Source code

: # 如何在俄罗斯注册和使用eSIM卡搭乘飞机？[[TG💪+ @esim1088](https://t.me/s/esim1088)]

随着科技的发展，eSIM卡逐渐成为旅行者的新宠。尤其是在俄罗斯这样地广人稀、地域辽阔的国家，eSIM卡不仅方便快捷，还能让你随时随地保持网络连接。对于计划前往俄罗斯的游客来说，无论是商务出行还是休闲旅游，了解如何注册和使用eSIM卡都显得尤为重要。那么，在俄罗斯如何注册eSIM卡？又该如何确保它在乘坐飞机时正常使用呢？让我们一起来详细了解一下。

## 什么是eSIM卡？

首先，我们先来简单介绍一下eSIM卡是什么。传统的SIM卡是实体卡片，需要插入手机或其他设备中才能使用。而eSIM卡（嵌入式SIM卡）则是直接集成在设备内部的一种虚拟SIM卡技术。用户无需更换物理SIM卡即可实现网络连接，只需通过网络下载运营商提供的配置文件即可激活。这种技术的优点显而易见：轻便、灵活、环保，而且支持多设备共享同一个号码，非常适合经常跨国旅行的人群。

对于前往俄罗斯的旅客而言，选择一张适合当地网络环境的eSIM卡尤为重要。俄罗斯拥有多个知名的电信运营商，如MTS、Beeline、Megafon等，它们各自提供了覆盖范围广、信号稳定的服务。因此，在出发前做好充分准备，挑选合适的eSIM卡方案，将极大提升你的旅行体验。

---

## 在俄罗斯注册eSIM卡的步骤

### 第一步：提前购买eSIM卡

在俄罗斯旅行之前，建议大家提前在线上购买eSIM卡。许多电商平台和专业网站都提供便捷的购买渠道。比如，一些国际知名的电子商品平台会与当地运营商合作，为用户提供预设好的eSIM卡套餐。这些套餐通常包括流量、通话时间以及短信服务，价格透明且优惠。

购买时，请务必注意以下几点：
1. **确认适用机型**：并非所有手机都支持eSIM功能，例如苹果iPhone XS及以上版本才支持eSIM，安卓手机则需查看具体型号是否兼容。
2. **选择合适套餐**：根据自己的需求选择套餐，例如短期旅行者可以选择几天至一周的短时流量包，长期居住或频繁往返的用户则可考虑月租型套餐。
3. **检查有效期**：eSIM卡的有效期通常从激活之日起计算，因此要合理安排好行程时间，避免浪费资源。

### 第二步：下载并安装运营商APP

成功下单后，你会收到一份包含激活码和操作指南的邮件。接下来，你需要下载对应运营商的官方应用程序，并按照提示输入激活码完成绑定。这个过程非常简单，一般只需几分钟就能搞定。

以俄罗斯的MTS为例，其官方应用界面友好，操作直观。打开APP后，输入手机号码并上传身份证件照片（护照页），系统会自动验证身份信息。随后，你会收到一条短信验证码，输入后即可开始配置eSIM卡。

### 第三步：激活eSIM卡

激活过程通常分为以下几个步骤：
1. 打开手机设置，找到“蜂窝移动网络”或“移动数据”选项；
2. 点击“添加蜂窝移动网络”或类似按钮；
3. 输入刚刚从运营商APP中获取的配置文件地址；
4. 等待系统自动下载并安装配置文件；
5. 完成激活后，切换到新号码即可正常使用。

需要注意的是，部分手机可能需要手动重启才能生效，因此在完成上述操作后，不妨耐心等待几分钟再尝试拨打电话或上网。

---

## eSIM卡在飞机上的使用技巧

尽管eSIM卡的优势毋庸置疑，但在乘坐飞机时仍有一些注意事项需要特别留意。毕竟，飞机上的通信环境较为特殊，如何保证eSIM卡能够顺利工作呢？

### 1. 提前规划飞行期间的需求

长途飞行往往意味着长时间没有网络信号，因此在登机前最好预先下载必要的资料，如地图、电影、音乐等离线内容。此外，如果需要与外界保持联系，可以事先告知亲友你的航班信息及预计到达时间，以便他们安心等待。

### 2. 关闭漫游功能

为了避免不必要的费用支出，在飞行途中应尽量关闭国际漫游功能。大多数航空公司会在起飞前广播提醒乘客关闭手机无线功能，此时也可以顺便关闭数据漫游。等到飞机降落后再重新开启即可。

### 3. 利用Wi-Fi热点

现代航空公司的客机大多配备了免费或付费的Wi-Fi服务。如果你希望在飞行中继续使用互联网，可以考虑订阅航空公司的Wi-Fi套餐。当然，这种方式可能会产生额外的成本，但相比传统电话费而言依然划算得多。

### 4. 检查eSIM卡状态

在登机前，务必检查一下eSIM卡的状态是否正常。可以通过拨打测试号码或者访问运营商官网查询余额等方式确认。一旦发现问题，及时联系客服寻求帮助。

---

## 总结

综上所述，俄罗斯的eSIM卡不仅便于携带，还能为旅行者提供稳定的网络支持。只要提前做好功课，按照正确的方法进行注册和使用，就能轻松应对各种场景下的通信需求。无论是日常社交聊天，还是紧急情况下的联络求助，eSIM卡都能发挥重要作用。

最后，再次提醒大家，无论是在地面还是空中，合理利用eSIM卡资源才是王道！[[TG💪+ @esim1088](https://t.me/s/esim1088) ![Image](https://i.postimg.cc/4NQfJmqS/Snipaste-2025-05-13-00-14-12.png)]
————
#### WHAT NEEDS TO BE DONE
Looking at the material above, please copy exactly every line from its first line through the line containing "成功下单后，你会收到一份包含", with both ends included and nothing else.

#### ANSWER FOR THIS EXERCISE
Source code

: # 如何在俄罗斯注册和使用eSIM卡搭乘飞机？[[TG💪+ @esim1088](https://t.me/s/esim1088)]

随着科技的发展，eSIM卡逐渐成为旅行者的新宠。尤其是在俄罗斯这样地广人稀、地域辽阔的国家，eSIM卡不仅方便快捷，还能让你随时随地保持网络连接。对于计划前往俄罗斯的游客来说，无论是商务出行还是休闲旅游，了解如何注册和使用eSIM卡都显得尤为重要。那么，在俄罗斯如何注册eSIM卡？又该如何确保它在乘坐飞机时正常使用呢？让我们一起来详细了解一下。

## 什么是eSIM卡？

首先，我们先来简单介绍一下eSIM卡是什么。传统的SIM卡是实体卡片，需要插入手机或其他设备中才能使用。而eSIM卡（嵌入式SIM卡）则是直接集成在设备内部的一种虚拟SIM卡技术。用户无需更换物理SIM卡即可实现网络连接，只需通过网络下载运营商提供的配置文件即可激活。这种技术的优点显而易见：轻便、灵活、环保，而且支持多设备共享同一个号码，非常适合经常跨国旅行的人群。

对于前往俄罗斯的旅客而言，选择一张适合当地网络环境的eSIM卡尤为重要。俄罗斯拥有多个知名的电信运营商，如MTS、Beeline、Megafon等，它们各自提供了覆盖范围广、信号稳定的服务。因此，在出发前做好充分准备，挑选合适的eSIM卡方案，将极大提升你的旅行体验。

---

## 在俄罗斯注册eSIM卡的步骤

### 第一步：提前购买eSIM卡

在俄罗斯旅行之前，建议大家提前在线上购买eSIM卡。许多电商平台和专业网站都提供便捷的购买渠道。比如，一些国际知名的电子商品平台会与当地运营商合作，为用户提供预设好的eSIM卡套餐。这些套餐通常包括流量、通话时间以及短信服务，价格透明且优惠。

购买时，请务必注意以下几点：
1. **确认适用机型**：并非所有手机都支持eSIM功能，例如苹果iPhone XS及以上版本才支持eSIM，安卓手机则需查看具体型号是否兼容。
2. **选择合适套餐**：根据自己的需求选择套餐，例如短期旅行者可以选择几天至一周的短时流量包，长期居住或频繁往返的用户则可考虑月租型套餐。
3. **检查有效期**：eSIM卡的有效期通常从激活之日起计算，因此要合理安排好行程时间，避免浪费资源。

### 第二步：下载并安装运营商APP

成功下单后，你会收到一份包含激活码和操作指南的邮件。接下来，你需要下载对应运营商的官方应用程序，并按照提示输入激活码完成绑定。这个过程非常简单，一般只需几分钟就能搞定。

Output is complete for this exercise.